In the visualization (see above), the carbon monoxide signature from the fires in Greece is revealed in data retrieved by the Atmospheric Infrared Sounder, AIRS. Forest fires create large amounts of carbon monoxide. AIRS provides daily global maps of carbon monoxide from space, allowing scientists to follow the global transport of this gas day-to-day. The visualization covers data retrieved over the period from August 24-28, 2007, and shows the amount of CO that has risen into the broad layer within the free troposphere.
More carbon monoxide generally means more pollution, either natural from wildfires or from industrial and domestic sources.
Beginning August 24, a significant plume emanates from the extensive fires burning in Greece. This plume moves southeast across the Mediterranean Sea and over North Africa from August 24 to 28. It crosses to Africa and arcs westward over the Sahara Desert and continues to curl around over the Eastern Mediterranean toward Sardinia and Corsica.
The Atmospheric Infrared Sounder Experiment (AIRS), with its visible, infrared, and microwave detectors, provides a three-dimensional look at Earth's weather.

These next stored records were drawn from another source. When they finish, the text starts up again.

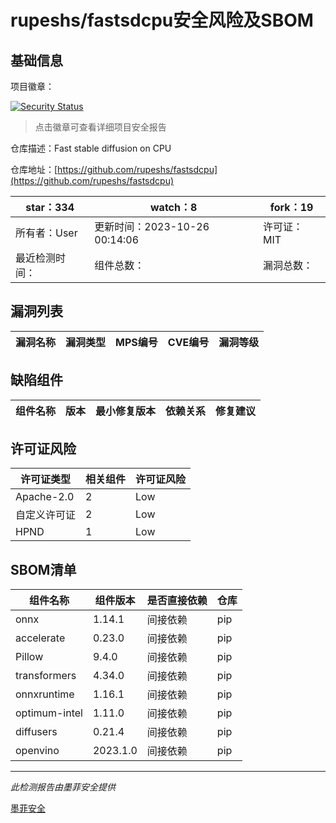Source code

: # rupeshs/fastsdcpu安全风险及SBOM

## 基础信息

项目徽章：

[![Security Status](https://www.murphysec.com/platform3/v31/badge/1717250391405281280.svg)](https://www.murphysec.com/console/report/1716523832734171136/1717250391405281280)

> 点击徽章可查看详细项目安全报告

仓库描述：Fast stable diffusion on CPU

仓库地址：[https://github.com/rupeshs/fastsdcpu](https://github.com/rupeshs/fastsdcpu)

| star：334 | watch：8 | fork：19 |
| ----------- | -------------- | ------------ |
| 所有者：User | 更新时间：2023-10-26 00:14:06 | 许可证：MIT |
| 最近检测时间： | 组件总数： | 漏洞总数： |




## 漏洞列表

| 漏洞名称 | 漏洞类型 | MPS编号 | CVE编号 | 漏洞等级 |
| ------- | ------ | ------- | ------ | ----- |





## 缺陷组件

| 组件名称 | 版本 | 最小修复版本 | 依赖关系 | 修复建议 |
| -------- | ---- | ------------ | -------- | -------- |





## 许可证风险

| 许可证类型 | 相关组件 | 许可证风险 |
| ---------- | -------- | ---------- |
|Apache-2.0|2|Low|
|自定义许可证|2|Low|
|HPND|1|Low|




## SBOM清单

| 组件名称 | 组件版本 | 是否直接依赖 | 仓库 |
| -------- | -------- | ------------ | ---- |
|onnx|1.14.1|间接依赖|pip|
|accelerate|0.23.0|间接依赖|pip|
|Pillow|9.4.0|间接依赖|pip|
|transformers|4.34.0|间接依赖|pip|
|onnxruntime|1.16.1|间接依赖|pip|
|optimum-intel|1.11.0|间接依赖|pip|
|diffusers|0.21.4|间接依赖|pip|
|openvino|2023.1.0|间接依赖|pip|


------

*此检测报告由墨菲安全提供*

[墨菲安全](www.murphysec.com)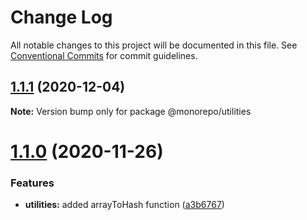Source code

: # Change Log

All notable changes to this project will be documented in this file.
See [Conventional Commits](https://conventionalcommits.org) for commit guidelines.

## [1.1.1](https://github.com/karopolopoulos/a-song-of-monorepos-and-microservices/compare/@monorepo/utilities@1.1.0...@monorepo/utilities@1.1.1) (2020-12-04)

**Note:** Version bump only for package @monorepo/utilities





# [1.1.0](https://github.com/karopolopoulos/a-song-of-monorepos-and-microservices/compare/@monorepo/utilities@1.0.1...@monorepo/utilities@1.1.0) (2020-11-26)


### Features

* **utilities:** added arrayToHash function ([a3b6767](https://github.com/karopolopoulos/a-song-of-monorepos-and-microservices/commit/a3b676788f4914dd6e86b40951baec67e725048c))
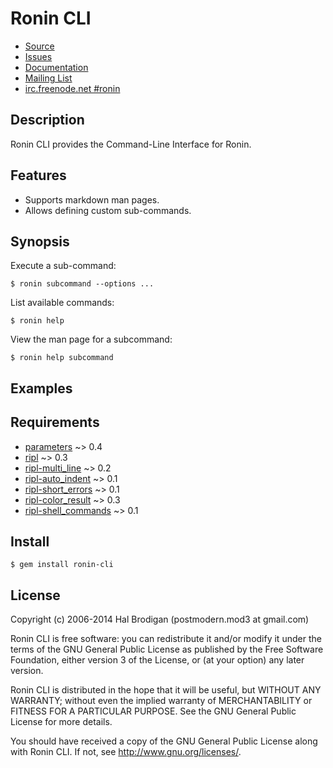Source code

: # Ronin CLI

* [Source](https://github.com/ronin-ruby/ronin-cli)
* [Issues](https://github.com/ronin-ruby/ronin-cli/issues)
* [Documentation](http://ronin-ruby.github.io/docs/ronin-cli/frames)
* [Mailing List](https://groups.google.com/group/ronin-ruby)
* [irc.freenode.net #ronin](http://ronin-ruby.github.com/irc/)

## Description

Ronin CLI provides the Command-Line Interface for Ronin.

## Features

* Supports markdown man pages.
* Allows defining custom sub-commands.

## Synopsis

Execute a sub-command:

    $ ronin subcommand --options ...

List available commands:

    $ ronin help

View the man page for a subcommand:

    $ ronin help subcommand

## Examples

## Requirements

* [parameters] ~> 0.4
* [ripl] ~> 0.3
* [ripl-multi_line] ~> 0.2
* [ripl-auto_indent] ~> 0.1
* [ripl-short_errors] ~> 0.1
* [ripl-color_result] ~> 0.3
* [ripl-shell_commands] ~> 0.1

## Install

    $ gem install ronin-cli

## License

Copyright (c) 2006-2014 Hal Brodigan (postmodern.mod3 at gmail.com)

Ronin CLI is free software: you can redistribute it and/or modify
it under the terms of the GNU General Public License as published by
the Free Software Foundation, either version 3 of the License, or
(at your option) any later version.

Ronin CLI is distributed in the hope that it will be useful,
but WITHOUT ANY WARRANTY; without even the implied warranty of
MERCHANTABILITY or FITNESS FOR A PARTICULAR PURPOSE.  See the
GNU General Public License for more details.

You should have received a copy of the GNU General Public License
along with Ronin CLI.  If not, see <http://www.gnu.org/licenses/>.

[parameters]: https://github.com/postmodern/parameters#readme
[ripl]: https://github.com/cldwalker/ripl#readme
[ripl-multi_line]: https://github.com/janlelis/ripl-multi_line#readme
[ripl-auto_indent]: https://github.com/janlelis/ripl-auto_indent#readme
[ripl-short_errors]: https://rubygems.org/gems/ripl-short_errors
[ripl-color_result]: https://github.com/janlelis/ripl-color_result#readme
[ripl-shell_commands]: https://github.com/postmodern/ripl-shell_commands#readme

Working in tandem, the three instruments can make simultaneous observations all the way down to the Earth's surface, even in the presence of heavy clouds. With more than 2,000 channels sensing different regions of the atmosphere, the system creates a global, 3-D map of atmospheric temperature and humidity and provides information on clouds, greenhouse gases, and many other atmospheric phenomena. The AIRS Infrared Sounder Experiment flies onboard NASA's Aqua spacecraft and is managed by NASA's Jet Propulsion Laboratory, Pasadena, Calif., under contract to NASA. JPL is a division of the California Institute of Technology in Pasadena.